TASK DETAILS ::
Write out, word for word, every line in the data below from the one containing "database. This takes" to the one containing "free to get in touch.", both of them included.

[Dataset entries]
========

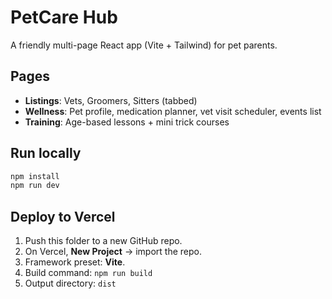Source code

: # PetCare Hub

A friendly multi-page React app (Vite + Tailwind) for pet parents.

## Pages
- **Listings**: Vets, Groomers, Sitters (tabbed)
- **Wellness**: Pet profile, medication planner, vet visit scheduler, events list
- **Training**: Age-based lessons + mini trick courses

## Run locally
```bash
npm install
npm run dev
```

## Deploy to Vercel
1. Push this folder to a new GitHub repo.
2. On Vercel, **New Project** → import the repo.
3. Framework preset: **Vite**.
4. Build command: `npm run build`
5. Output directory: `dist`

========

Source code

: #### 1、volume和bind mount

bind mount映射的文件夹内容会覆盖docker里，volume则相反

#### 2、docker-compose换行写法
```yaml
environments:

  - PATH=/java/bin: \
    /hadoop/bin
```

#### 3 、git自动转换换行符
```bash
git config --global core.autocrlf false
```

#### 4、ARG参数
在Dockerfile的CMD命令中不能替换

========

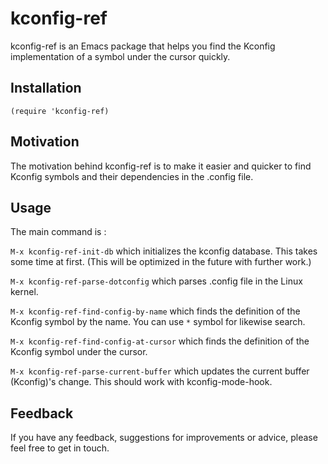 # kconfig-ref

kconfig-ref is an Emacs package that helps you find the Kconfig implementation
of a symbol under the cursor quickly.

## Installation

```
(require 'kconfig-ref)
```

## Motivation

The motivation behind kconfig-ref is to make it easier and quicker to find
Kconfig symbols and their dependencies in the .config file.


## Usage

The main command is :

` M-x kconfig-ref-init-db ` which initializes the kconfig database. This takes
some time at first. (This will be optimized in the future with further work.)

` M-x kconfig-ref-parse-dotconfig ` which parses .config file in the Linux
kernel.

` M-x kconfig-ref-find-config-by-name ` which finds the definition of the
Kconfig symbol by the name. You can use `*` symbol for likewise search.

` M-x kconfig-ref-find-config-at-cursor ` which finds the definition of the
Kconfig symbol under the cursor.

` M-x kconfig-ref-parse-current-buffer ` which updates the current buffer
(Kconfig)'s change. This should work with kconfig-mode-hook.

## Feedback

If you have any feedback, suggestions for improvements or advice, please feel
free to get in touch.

========

OUTPUT FOR THIS EXERCISE ::
` M-x kconfig-ref-init-db ` which initializes the kconfig database. This takes
some time at first. (This will be optimized in the future with further work.)

` M-x kconfig-ref-parse-dotconfig ` which parses .config file in the Linux
kernel.

` M-x kconfig-ref-find-config-by-name ` which finds the definition of the
Kconfig symbol by the name. You can use `*` symbol for likewise search.

` M-x kconfig-ref-find-config-at-cursor ` which finds the definition of the
Kconfig symbol under the cursor.

` M-x kconfig-ref-parse-current-buffer ` which updates the current buffer
(Kconfig)'s change. This should work with kconfig-mode-hook.

## Feedback

If you have any feedback, suggestions for improvements or advice, please feel
free to get in touch.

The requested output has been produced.